I know that my attorney liveth
The Old Testament talks about godly people being rewarded by respect ‘in the gates’. I believe that the gates of the Hebrew town were where public business was transacted. A Greek, therefore, might say ‘in the agora’, a Roman, ‘in the Forum’, and a modern, ‘in court’. The Old Testament seems to be saying, therefore, that if you walk with God your peers will fall silent when you speak. Or, in the modern idiom, ‘dey not be dissin’ you, mon’. The human need to climb hierarchies sounds so much more impressive in King James.
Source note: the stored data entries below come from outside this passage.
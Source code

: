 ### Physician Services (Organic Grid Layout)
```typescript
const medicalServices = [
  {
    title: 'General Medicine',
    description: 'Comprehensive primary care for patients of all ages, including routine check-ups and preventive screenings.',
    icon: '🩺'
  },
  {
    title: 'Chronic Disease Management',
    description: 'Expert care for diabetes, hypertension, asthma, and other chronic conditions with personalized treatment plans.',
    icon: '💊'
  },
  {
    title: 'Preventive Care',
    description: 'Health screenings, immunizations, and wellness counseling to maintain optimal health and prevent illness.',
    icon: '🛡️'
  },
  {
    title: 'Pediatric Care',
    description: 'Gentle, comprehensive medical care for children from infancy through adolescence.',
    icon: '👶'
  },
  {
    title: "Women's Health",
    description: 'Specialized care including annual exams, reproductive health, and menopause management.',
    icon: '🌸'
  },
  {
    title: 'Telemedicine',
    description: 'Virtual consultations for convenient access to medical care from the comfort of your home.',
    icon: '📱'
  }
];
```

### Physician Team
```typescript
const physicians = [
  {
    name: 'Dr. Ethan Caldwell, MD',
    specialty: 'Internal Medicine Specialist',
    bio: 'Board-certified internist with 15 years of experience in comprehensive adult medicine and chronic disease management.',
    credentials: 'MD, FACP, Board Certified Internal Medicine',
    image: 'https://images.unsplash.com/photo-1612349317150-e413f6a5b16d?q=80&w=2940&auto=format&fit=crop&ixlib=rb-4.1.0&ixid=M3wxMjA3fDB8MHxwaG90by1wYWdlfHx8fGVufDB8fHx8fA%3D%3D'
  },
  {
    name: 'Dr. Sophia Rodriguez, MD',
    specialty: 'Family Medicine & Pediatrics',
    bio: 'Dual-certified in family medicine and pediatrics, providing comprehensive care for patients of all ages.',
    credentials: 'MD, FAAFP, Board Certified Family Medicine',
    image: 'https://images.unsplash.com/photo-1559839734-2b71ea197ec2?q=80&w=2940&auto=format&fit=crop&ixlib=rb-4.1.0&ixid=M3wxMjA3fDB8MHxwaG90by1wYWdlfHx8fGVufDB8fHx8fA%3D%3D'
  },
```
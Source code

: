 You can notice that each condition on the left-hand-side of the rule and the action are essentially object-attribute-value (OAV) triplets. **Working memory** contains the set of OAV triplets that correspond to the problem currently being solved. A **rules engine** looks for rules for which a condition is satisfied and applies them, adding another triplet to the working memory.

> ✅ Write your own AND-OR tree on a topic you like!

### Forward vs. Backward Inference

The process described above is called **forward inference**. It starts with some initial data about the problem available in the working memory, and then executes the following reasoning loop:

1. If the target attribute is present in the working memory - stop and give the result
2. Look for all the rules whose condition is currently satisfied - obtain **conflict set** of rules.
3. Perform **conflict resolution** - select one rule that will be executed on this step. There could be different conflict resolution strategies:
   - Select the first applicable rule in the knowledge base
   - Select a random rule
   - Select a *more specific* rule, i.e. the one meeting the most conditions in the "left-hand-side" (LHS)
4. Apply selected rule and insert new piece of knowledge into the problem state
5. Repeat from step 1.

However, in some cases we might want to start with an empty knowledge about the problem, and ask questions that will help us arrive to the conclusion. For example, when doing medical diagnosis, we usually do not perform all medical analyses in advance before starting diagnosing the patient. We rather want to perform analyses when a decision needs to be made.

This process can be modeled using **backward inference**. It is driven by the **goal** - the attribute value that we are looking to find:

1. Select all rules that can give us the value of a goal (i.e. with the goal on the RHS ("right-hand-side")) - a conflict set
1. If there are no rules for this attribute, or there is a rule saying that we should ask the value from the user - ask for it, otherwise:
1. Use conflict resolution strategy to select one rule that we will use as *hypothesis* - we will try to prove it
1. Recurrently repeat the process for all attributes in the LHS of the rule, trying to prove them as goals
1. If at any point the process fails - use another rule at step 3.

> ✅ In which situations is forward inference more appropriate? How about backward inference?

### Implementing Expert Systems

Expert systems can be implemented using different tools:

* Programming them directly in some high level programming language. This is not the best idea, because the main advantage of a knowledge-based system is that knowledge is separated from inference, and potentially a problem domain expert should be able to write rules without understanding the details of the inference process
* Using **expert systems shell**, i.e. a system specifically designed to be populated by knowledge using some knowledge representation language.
One of the payoffs of religion is that you have, not only an invisible friend, but an invisible vindicator – for ‘vindicator’ is a more accurate translation than ‘redeemer’ for the personage for whom Job claimed to be waiting. A vindicator’s job is to tell you that you were right all along, and then to tell everyone else that you were right all along, and if necessary to ram it down their throats. It’s like having a very high-powered lawyer. The emotional attitude with which a thus permanently vindicated person meets the unvindicated is ‘God likes me more than he likes you. Eat my dust.’
A survivor of the massacre of the Rhineland Jews in 1096 wrote: ‘May the Merciful One avenge the spilled blood of your servants – and the blood yet to be spilled – during the lifetime of those who survive us, before their very eyes.’ This seems just a little bit more honest than the Christian equivalent, since the Jew is not obliged to utter insincere hopes that his enemy will convert to his religion and thus become his ‘brother’.